Although 30 Crown Lane had been sitting on the market for close to two years, it had recently drawn the interest of another financier, a partner at the old-line Wall Street investment bank Bear Stearns named Robert “Bobby” Steinberg. There was nothing particularly unusual about the house, according to Jean Ruggiero, the real estate agent who was working with Steinberg, but there were very few properties on the market of that scale, with so much land attached. Steinberg was the head of Bear’s risk arbitrage department. He and his wife, Suzanne, had a large family and had decided to make an offer on the house. That night, after contacting the selling broker with the Steinberg’s offer, Ruggiero called Steinberg back.

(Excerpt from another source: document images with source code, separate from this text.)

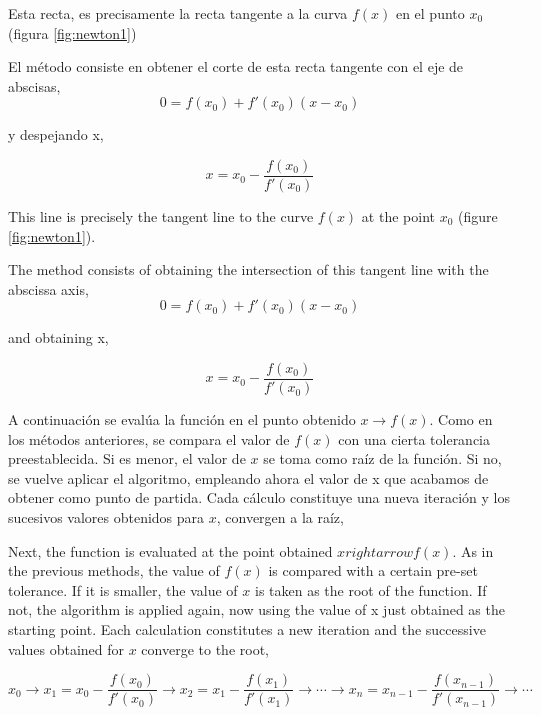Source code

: \begin{paracol}{2}
Esta recta, es precisamente la recta tangente a la curva $f(x)$ en el punto $x_0$ (figura \ref{fig:newton1})

El método consiste en obtener el corte de esta recta tangente con el eje de abscisas,
\begin{equation*}
0= f(x_0)+f'(x_0)(x-x_0)
\end{equation*}

y despejando x,

\begin{equation*}
x=x_0-\frac{f(x_0)}{f'(x_0)}
\end{equation*}

\switchcolumn
This line is precisely the tangent line to the curve $f(x)$ at the point $x_0$ (figure \ref{fig:newton1}).

The method consists of obtaining the intersection of this tangent line with the abscissa axis,
\begin{equation*}
0= f(x_0)+f'(x_0)(x-x_0)
\end{equation*}

and obtaining x,

\begin{equation*}
x=x_0-\frac{f(x_0)}{f'(x_0)}
\end{equation*}

\switchcolumn
A continuación se evalúa la función en el punto obtenido $x\rightarrow f(x)$. Como en los métodos anteriores, se compara el valor de $f(x)$ con una cierta tolerancia preestablecida. Si es menor, el valor de $x$ se toma como raíz de la función. Si no, se vuelve aplicar el algoritmo, empleando ahora el valor de x que acabamos de obtener como punto de partida. Cada cálculo constituye una nueva iteración y los sucesivos valores obtenidos para $x$, convergen a la raíz,

\switchcolumn

Next, the function is evaluated at the point obtained $xrightarrow f(x)$. As in the previous methods, the value of $f(x)$ is compared with a certain pre-set tolerance. If it is smaller, the value of $x$ is taken as the root of the function. If not, the algorithm is applied again, now using the value of x just obtained as the starting point. Each calculation constitutes a new iteration and the successive values obtained for $x$ converge to the root,

\end{paracol}

\begin{equation*}
x_0\rightarrow x_1=x_0-\frac{f(x_0)}{f'(x_0)}\rightarrow x_2=x_1-\frac{f(x_1)}{f'(x_1)}\rightarrow  \cdots \rightarrow x_n=x_{n-1}-\frac{f(x_{n-1})}{f'(x_{n-1})}\rightarrow \cdots
\end{equation*}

“You’re not going to believe this,” she said, “but someone else also made a bid on the house.” This was a highly unusual situation. There were few houses on the market at that price level, and bidding wars over $14 million properties were practically unheard-of.
Steinberg suspected that something perverse was going on; after failing to attract any interest for months, another offer had suddenly materialized at the same moment as his? He raised his offer anyway, and the other bidder raised as well. Ruggiero went back to deliver the news to Steinberg, who said that he was still determined to buy the house. He told Ruggiero to call the seller’s broker again and relay that he would pay $25,000 above any other competing bid, irrespective of what it was. Ruggiero was sure that would settle the matter. But when she made the new offer, the seller’s agent just laughed; the other budder had apparently told the seller’s agent that he didn’t care what the amount was, and that he was paying cash. He’d specifically said: “I’m standing here in Stamford with my checkbook, and I’ll write out a check right now.
Ruggiero pressed the agent to tell her who the other buyer was. Then she called Steinberg back.
“It’s someone named Stevie Cohen,” she said. Steinberg had never heard of him.
The above comes from Sheelah Kolhatkar’s incredible new book, Black Edge, which you should go buy and start reading right now.
Long story short, Cohen gets a call from Steinberg, who offers him a million bucks to walk away from the house. Cohen suggests they flip a coin instead. Steinberg wisely retreats – he had no idea what kind of money (and person) he was dealing with. He wasn’t ready, nor was the rest of the Wall Street establishment.